### Data records
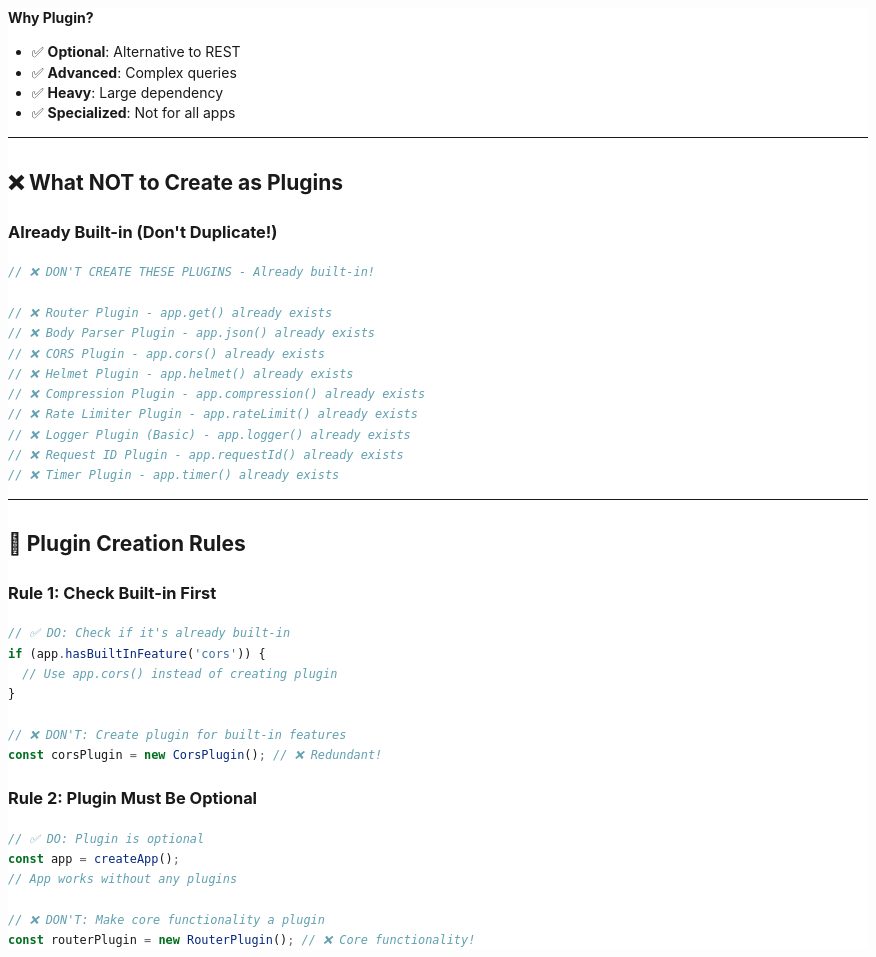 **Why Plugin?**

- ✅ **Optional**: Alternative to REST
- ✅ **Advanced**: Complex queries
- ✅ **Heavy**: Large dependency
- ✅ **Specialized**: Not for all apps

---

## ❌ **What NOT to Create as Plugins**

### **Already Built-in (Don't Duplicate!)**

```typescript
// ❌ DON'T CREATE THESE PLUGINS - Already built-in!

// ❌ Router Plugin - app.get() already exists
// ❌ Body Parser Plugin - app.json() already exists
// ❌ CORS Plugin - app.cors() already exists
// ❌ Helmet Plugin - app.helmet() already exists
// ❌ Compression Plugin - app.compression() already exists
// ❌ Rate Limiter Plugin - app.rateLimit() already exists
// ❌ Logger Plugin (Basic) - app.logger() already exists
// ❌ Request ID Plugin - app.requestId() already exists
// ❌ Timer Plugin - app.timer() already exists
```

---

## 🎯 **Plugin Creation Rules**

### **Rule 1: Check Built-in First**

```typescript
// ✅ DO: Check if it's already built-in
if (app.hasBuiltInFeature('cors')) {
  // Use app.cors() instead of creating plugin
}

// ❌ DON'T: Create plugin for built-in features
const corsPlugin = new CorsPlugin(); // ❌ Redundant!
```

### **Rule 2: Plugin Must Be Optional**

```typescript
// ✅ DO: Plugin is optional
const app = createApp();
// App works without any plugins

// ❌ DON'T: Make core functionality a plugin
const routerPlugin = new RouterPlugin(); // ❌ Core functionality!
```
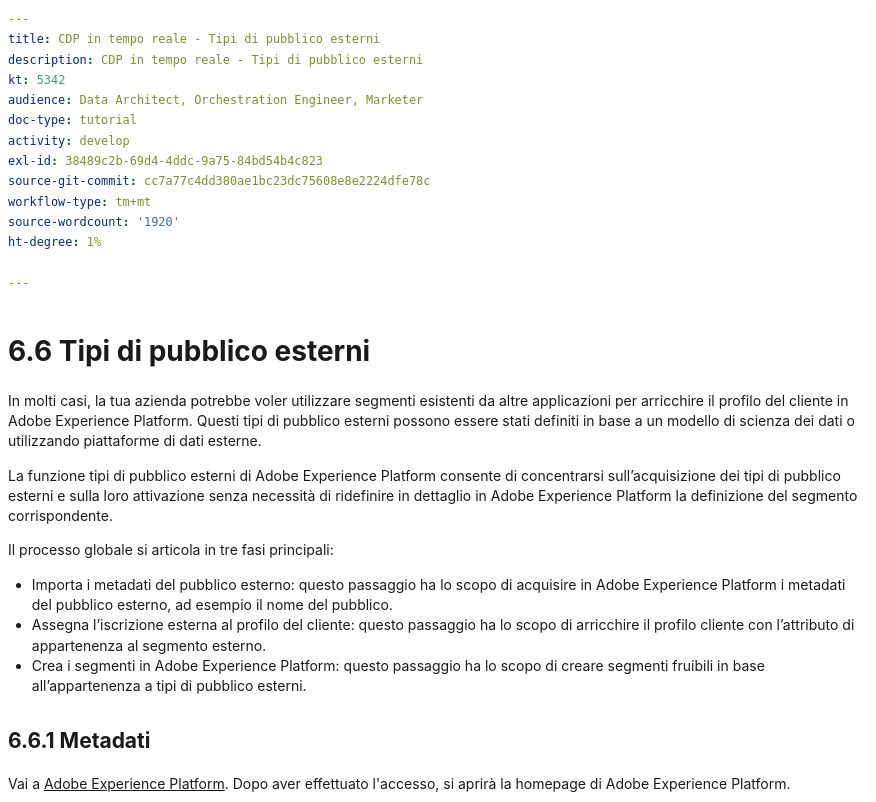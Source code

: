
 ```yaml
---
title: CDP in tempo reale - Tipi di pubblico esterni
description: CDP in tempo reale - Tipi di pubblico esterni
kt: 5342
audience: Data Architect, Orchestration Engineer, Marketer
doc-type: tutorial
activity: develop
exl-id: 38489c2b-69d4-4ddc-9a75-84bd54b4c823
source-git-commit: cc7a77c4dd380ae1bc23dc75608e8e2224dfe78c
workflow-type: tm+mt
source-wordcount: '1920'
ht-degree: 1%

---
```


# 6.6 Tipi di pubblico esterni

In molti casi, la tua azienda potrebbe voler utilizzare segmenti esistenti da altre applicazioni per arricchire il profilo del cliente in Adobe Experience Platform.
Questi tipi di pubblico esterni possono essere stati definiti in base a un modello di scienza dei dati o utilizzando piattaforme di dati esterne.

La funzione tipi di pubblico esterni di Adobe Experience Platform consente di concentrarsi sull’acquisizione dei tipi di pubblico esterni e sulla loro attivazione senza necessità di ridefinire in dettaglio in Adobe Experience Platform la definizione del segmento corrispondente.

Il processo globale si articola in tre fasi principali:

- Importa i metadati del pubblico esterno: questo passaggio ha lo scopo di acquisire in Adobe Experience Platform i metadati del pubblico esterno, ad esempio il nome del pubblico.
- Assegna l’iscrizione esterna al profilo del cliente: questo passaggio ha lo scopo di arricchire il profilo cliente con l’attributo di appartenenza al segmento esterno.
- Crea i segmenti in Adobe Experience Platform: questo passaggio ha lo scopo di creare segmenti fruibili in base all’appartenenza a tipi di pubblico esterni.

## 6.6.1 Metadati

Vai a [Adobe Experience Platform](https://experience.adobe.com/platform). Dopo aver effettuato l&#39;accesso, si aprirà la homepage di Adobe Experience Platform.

### Try it
Among the lines above, return each one holding the string "functionality".

### Answer box
// ❌ DON'T: Make core functionality a plugin
const routerPlugin = new RouterPlugin(); // ❌ Core functionality!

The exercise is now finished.